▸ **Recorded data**

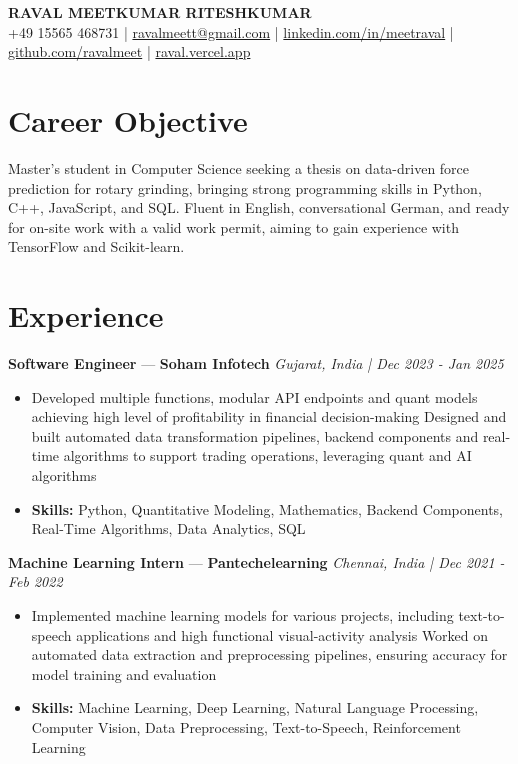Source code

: \documentclass[a4paper,10pt]{article}
\begin{document}
\begin{center}
  {\Large\bfseries RAVAL MEETKUMAR RITESHKUMAR}\\[2pt]
  {\small +49 15565 468731 \;|\; \href{mailto:ravalmeett@gmail.com}{ravalmeett@gmail.com} \;|\; \href{https://www.linkedin.com/in/meetraval/}{linkedin.com/in/meetraval} \;|\; \href{https://github.com/ravalmeet}{github.com/ravalmeet} \;|\; \href{https://raval.vercel.app/}{raval.vercel.app}}
\end{center}
\vspace{-3pt}

\section*{Career Objective}
Master's student in Computer Science seeking a thesis on data-driven force prediction for rotary grinding, bringing strong programming skills in Python, C++, JavaScript, and SQL. Fluent in English, conversational German, and ready for on-site work with a valid work permit, aiming to gain experience with TensorFlow and Scikit-learn.\par

\section*{Experience}
\textbf{Software Engineer} — \textbf{Soham Infotech} \hfill \textit{Gujarat, India \;|\; Dec 2023 - Jan 2025}\par
\vspace{1pt}
\begin{itemize}
  \item Developed multiple functions, modular API endpoints and quant models achieving high level of profitability in financial decision-making Designed and built automated data transformation pipelines, backend components and real-time algorithms to support trading operations, leveraging quant and AI algorithms
  \item \textbf{Skills:} Python, Quantitative Modeling, Mathematics, Backend Components, Real-Time Algorithms, Data Analytics, SQL
\end{itemize}
\vspace{3pt}
\textbf{Machine Learning Intern} — \textbf{Pantechelearning} \hfill \textit{Chennai, India \;|\; Dec 2021 - Feb 2022}\par
\vspace{1pt}
\begin{itemize}
  \item Implemented machine learning models for various projects, including text-to-speech applications and high functional visual-activity analysis Worked on automated data extraction and preprocessing pipelines, ensuring accuracy for model training and evaluation
  \item \textbf{Skills:} Machine Learning, Deep Learning, Natural Language Processing, Computer Vision, Data Preprocessing, Text-to-Speech, Reinforcement Learning
\end{itemize}
\end{document}
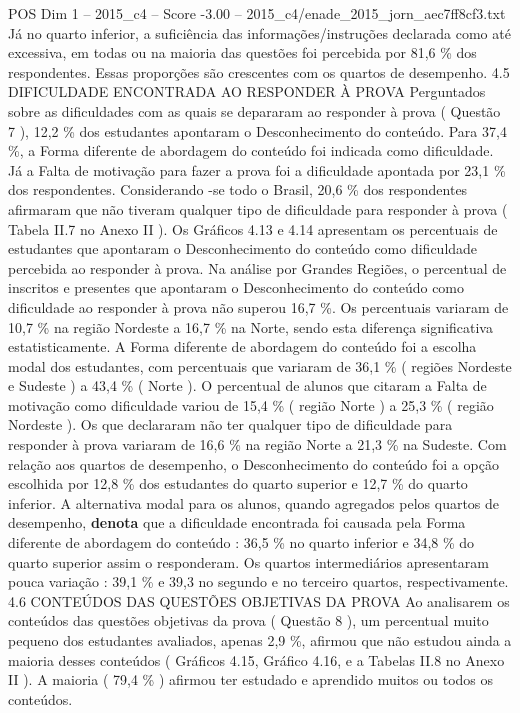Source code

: \begin{textsample}{POS Dim 1 – 2015\_c4 – Score -3.00 – 2015\_c4/enade\_2015\_jorn\_aec7ff8cf3.txt}
Já no quarto inferior, a suficiência das informações/instruções declarada como até excessiva, em todas ou na maioria das questões foi percebida por 81,6 \% dos respondentes.
Essas proporções são crescentes com os quartos de desempenho. 4.5 DIFICULDADE ENCONTRADA AO RESPONDER À PROVA Perguntados sobre as dificuldades com as quais se depararam ao responder à prova ( Questão 7 ), 12,2 \% dos estudantes apontaram o Desconhecimento do conteúdo.
Para 37,4 \%, a Forma diferente de abordagem do conteúdo foi indicada como dificuldade.
Já a Falta de motivação para fazer a prova foi a dificuldade apontada por 23,1 \% dos respondentes.
Considerando -se todo o Brasil, 20,6 \% dos respondentes afirmaram que não tiveram qualquer tipo de dificuldade para responder à prova ( Tabela II.7 no Anexo II ).
Os Gráficos 4.13 e 4.14 apresentam os percentuais de estudantes que apontaram o Desconhecimento do conteúdo como dificuldade percebida ao responder à prova.
Na análise por Grandes Regiões, o percentual de inscritos e presentes que apontaram o Desconhecimento do conteúdo como dificuldade ao responder à prova não superou 16,7 \%.
Os percentuais variaram de 10,7 \% na região Nordeste a 16,7 \% na Norte, sendo esta diferença significativa estatisticamente.
A Forma diferente de abordagem do conteúdo foi a escolha modal dos estudantes, com percentuais que variaram de 36,1 \% ( regiões Nordeste e Sudeste ) a 43,4 \% ( Norte ).
O percentual de alunos que citaram a Falta de motivação como dificuldade variou de 15,4 \% ( região Norte ) a 25,3 \% ( região Nordeste ).
Os que declararam não ter qualquer tipo de dificuldade para responder à prova variaram de 16,6 \% na região Norte a 21,3 \% na Sudeste.
Com relação aos quartos de desempenho, o Desconhecimento do conteúdo foi a opção escolhida por 12,8 \% dos estudantes do quarto superior e 12,7 \% do quarto inferior.
A alternativa modal para os alunos, quando agregados pelos quartos de desempenho, \textbf{denota} que a dificuldade encontrada foi causada pela Forma diferente de abordagem do conteúdo : 36,5 \% no quarto inferior e 34,8 \% do quarto superior assim o responderam.
Os quartos intermediários apresentaram pouca variação : 39,1 \% e 39,3 no segundo e no terceiro quartos, respectivamente. 4.6 CONTEÚDOS DAS QUESTÕES OBJETIVAS DA PROVA Ao analisarem os conteúdos das questões objetivas da prova ( Questão 8 ), um percentual muito pequeno dos estudantes avaliados, apenas 2,9 \%, afirmou que não estudou ainda a maioria desses conteúdos ( Gráficos 4.15, Gráfico 4.16, e a Tabelas II.8 no Anexo II ).
A maioria ( 79,4 \% ) afirmou ter estudado e aprendido muitos ou todos os conteúdos.

\end{textsample}
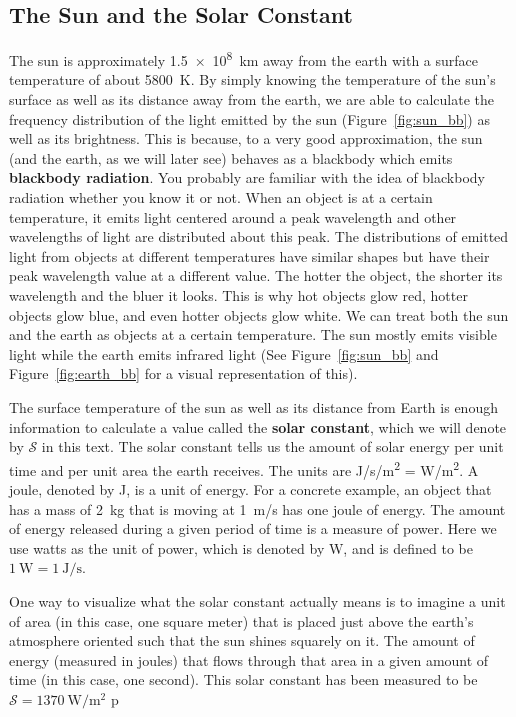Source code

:         \subsection{The Sun and the Solar Constant} %
        \label{sub:the_sun}
        
        The sun is approximately \SI{1.5e8}{\km} away from the earth with a surface temperature of about \SI{5800}{\kelvin}. By simply knowing the temperature of the sun's surface as well as its distance away from the earth, we are able to calculate the frequency distribution of the light emitted by the sun (Figure~\ref{fig:sun_bb}) as well as its brightness. This is because, to a very good approximation, the sun (and the earth, as we will later see) behaves as a blackbody which emits \textbf{blackbody radiation}. You probably are familiar with the idea of blackbody radiation whether you know it or not. When an object is at a certain temperature, it emits light centered around a peak wavelength and other wavelengths of light are distributed about this peak. The distributions of emitted light from objects at different temperatures have similar shapes but have their peak wavelength value at a different value. The hotter the object, the shorter its wavelength and the bluer it looks. This is why hot objects glow red, hotter objects glow blue, and even hotter objects glow white. We can treat both the sun and the earth as objects at a certain temperature. The sun mostly emits visible light while the earth emits infrared light (See Figure~\ref{fig:sun_bb} and Figure~\ref{fig:earth_bb} for a visual representation of this).

        The surface temperature of the sun as well as its distance from Earth is enough information to calculate a value called the \textbf{solar constant}, which we will denote by $\mathcal{S}$ in this text. The solar constant tells us the amount of solar energy per unit time and per unit area the earth receives. The units are \si{\joule/\second/\meter^{2}} = \si{\watt/\meter^{2}}. A joule, denoted by \si{\joule}, is a unit of energy. For a concrete example, an object that has a mass of \SI{2}{\kg} that is moving at \SI{1}{\m/\s} has one joule of energy. The amount of energy released during a given period of time is a measure of power. Here we use watts as the unit of power, which is denoted by \si{\watt}, and is defined to be $\SI{1}{\watt} = \SI{1}{\joule/\s}$. 

        One way to visualize what the solar constant actually means is to imagine a unit of area (in this case, one square meter) that is placed just above the earth's atmosphere oriented such that the sun shines squarely on it. The amount of energy (measured in joules) that flows through that area in a given amount of time (in this case, one second). This solar constant has been measured to be $\mathcal{S} = \SI{1370}{\watt/\m^2}$ \citep{schroeder1999introduction,thorndike1976energy}p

▸ **Exercise aim**
Pictures aside, write out all of the records exactly.

▸ **Your solution**
Source code

: \documentclass[a4paper,10pt]{article}
\begin{document}
\begin{center}
  {\Large\bfseries RAVAL MEETKUMAR RITESHKUMAR}\\[2pt]
  {\small +49 15565 468731 \;|\; \href{mailto:ravalmeett@gmail.com}{ravalmeett@gmail.com} \;|\; \href{https://www.linkedin.com/in/meetraval/}{linkedin.com/in/meetraval} \;|\; \href{https://github.com/ravalmeet}{github.com/ravalmeet} \;|\; \href{https://raval.vercel.app/}{raval.vercel.app}}
\end{center}
\vspace{-3pt}

\section*{Career Objective}
Master's student in Computer Science seeking a thesis on data-driven force prediction for rotary grinding, bringing strong programming skills in Python, C++, JavaScript, and SQL. Fluent in English, conversational German, and ready for on-site work with a valid work permit, aiming to gain experience with TensorFlow and Scikit-learn.\par

\section*{Experience}
\textbf{Software Engineer} — \textbf{Soham Infotech} \hfill \textit{Gujarat, India \;|\; Dec 2023 - Jan 2025}\par
\vspace{1pt}
\begin{itemize}
  \item Developed multiple functions, modular API endpoints and quant models achieving high level of profitability in financial decision-making Designed and built automated data transformation pipelines, backend components and real-time algorithms to support trading operations, leveraging quant and AI algorithms
  \item \textbf{Skills:} Python, Quantitative Modeling, Mathematics, Backend Components, Real-Time Algorithms, Data Analytics, SQL
\end{itemize}
\vspace{3pt}
\textbf{Machine Learning Intern} — \textbf{Pantechelearning} \hfill \textit{Chennai, India \;|\; Dec 2021 - Feb 2022}\par
\vspace{1pt}
\begin{itemize}
  \item Implemented machine learning models for various projects, including text-to-speech applications and high functional visual-activity analysis Worked on automated data extraction and preprocessing pipelines, ensuring accuracy for model training and evaluation
  \item \textbf{Skills:} Machine Learning, Deep Learning, Natural Language Processing, Computer Vision, Data Preprocessing, Text-to-Speech, Reinforcement Learning
\end{itemize}
\end{document}
Source code

: \begin{textsample}{POS Dim 1 – 2015\_c4 – Score -3.00 – 2015\_c4/enade\_2015\_jorn\_aec7ff8cf3.txt}
Já no quarto inferior, a suficiência das informações/instruções declarada como até excessiva, em todas ou na maioria das questões foi percebida por 81,6 \% dos respondentes.
Essas proporções são crescentes com os quartos de desempenho. 4.5 DIFICULDADE ENCONTRADA AO RESPONDER À PROVA Perguntados sobre as dificuldades com as quais se depararam ao responder à prova ( Questão 7 ), 12,2 \% dos estudantes apontaram o Desconhecimento do conteúdo.
Para 37,4 \%, a Forma diferente de abordagem do conteúdo foi indicada como dificuldade.
Já a Falta de motivação para fazer a prova foi a dificuldade apontada por 23,1 \% dos respondentes.
Considerando -se todo o Brasil, 20,6 \% dos respondentes afirmaram que não tiveram qualquer tipo de dificuldade para responder à prova ( Tabela II.7 no Anexo II ).
Os Gráficos 4.13 e 4.14 apresentam os percentuais de estudantes que apontaram o Desconhecimento do conteúdo como dificuldade percebida ao responder à prova.
Na análise por Grandes Regiões, o percentual de inscritos e presentes que apontaram o Desconhecimento do conteúdo como dificuldade ao responder à prova não superou 16,7 \%.
Os percentuais variaram de 10,7 \% na região Nordeste a 16,7 \% na Norte, sendo esta diferença significativa estatisticamente.
A Forma diferente de abordagem do conteúdo foi a escolha modal dos estudantes, com percentuais que variaram de 36,1 \% ( regiões Nordeste e Sudeste ) a 43,4 \% ( Norte ).
O percentual de alunos que citaram a Falta de motivação como dificuldade variou de 15,4 \% ( região Norte ) a 25,3 \% ( região Nordeste ).
Os que declararam não ter qualquer tipo de dificuldade para responder à prova variaram de 16,6 \% na região Norte a 21,3 \% na Sudeste.
Com relação aos quartos de desempenho, o Desconhecimento do conteúdo foi a opção escolhida por 12,8 \% dos estudantes do quarto superior e 12,7 \% do quarto inferior.
A alternativa modal para os alunos, quando agregados pelos quartos de desempenho, \textbf{denota} que a dificuldade encontrada foi causada pela Forma diferente de abordagem do conteúdo : 36,5 \% no quarto inferior e 34,8 \% do quarto superior assim o responderam.
Os quartos intermediários apresentaram pouca variação : 39,1 \% e 39,3 no segundo e no terceiro quartos, respectivamente. 4.6 CONTEÚDOS DAS QUESTÕES OBJETIVAS DA PROVA Ao analisarem os conteúdos das questões objetivas da prova ( Questão 8 ), um percentual muito pequeno dos estudantes avaliados, apenas 2,9 \%, afirmou que não estudou ainda a maioria desses conteúdos ( Gráficos 4.15, Gráfico 4.16, e a Tabelas II.8 no Anexo II ).
A maioria ( 79,4 \% ) afirmou ter estudado e aprendido muitos ou todos os conteúdos.

\end{textsample}
Source code

:         \subsection{The Sun and the Solar Constant} %
        \label{sub:the_sun}
        
        The sun is approximately \SI{1.5e8}{\km} away from the earth with a surface temperature of about \SI{5800}{\kelvin}. By simply knowing the temperature of the sun's surface as well as its distance away from the earth, we are able to calculate the frequency distribution of the light emitted by the sun (Figure~\ref{fig:sun_bb}) as well as its brightness. This is because, to a very good approximation, the sun (and the earth, as we will later see) behaves as a blackbody which emits \textbf{blackbody radiation}. You probably are familiar with the idea of blackbody radiation whether you know it or not. When an object is at a certain temperature, it emits light centered around a peak wavelength and other wavelengths of light are distributed about this peak. The distributions of emitted light from objects at different temperatures have similar shapes but have their peak wavelength value at a different value. The hotter the object, the shorter its wavelength and the bluer it looks. This is why hot objects glow red, hotter objects glow blue, and even hotter objects glow white. We can treat both the sun and the earth as objects at a certain temperature. The sun mostly emits visible light while the earth emits infrared light (See Figure~\ref{fig:sun_bb} and Figure~\ref{fig:earth_bb} for a visual representation of this).

        The surface temperature of the sun as well as its distance from Earth is enough information to calculate a value called the \textbf{solar constant}, which we will denote by $\mathcal{S}$ in this text. The solar constant tells us the amount of solar energy per unit time and per unit area the earth receives. The units are \si{\joule/\second/\meter^{2}} = \si{\watt/\meter^{2}}. A joule, denoted by \si{\joule}, is a unit of energy. For a concrete example, an object that has a mass of \SI{2}{\kg} that is moving at \SI{1}{\m/\s} has one joule of energy. The amount of energy released during a given period of time is a measure of power. Here we use watts as the unit of power, which is denoted by \si{\watt}, and is defined to be $\SI{1}{\watt} = \SI{1}{\joule/\s}$. 

        One way to visualize what the solar constant actually means is to imagine a unit of area (in this case, one square meter) that is placed just above the earth's atmosphere oriented such that the sun shines squarely on it. The amount of energy (measured in joules) that flows through that area in a given amount of time (in this case, one second). This solar constant has been measured to be $\mathcal{S} = \SI{1370}{\watt/\m^2}$ \citep{schroeder1999introduction,thorndike1976energy}p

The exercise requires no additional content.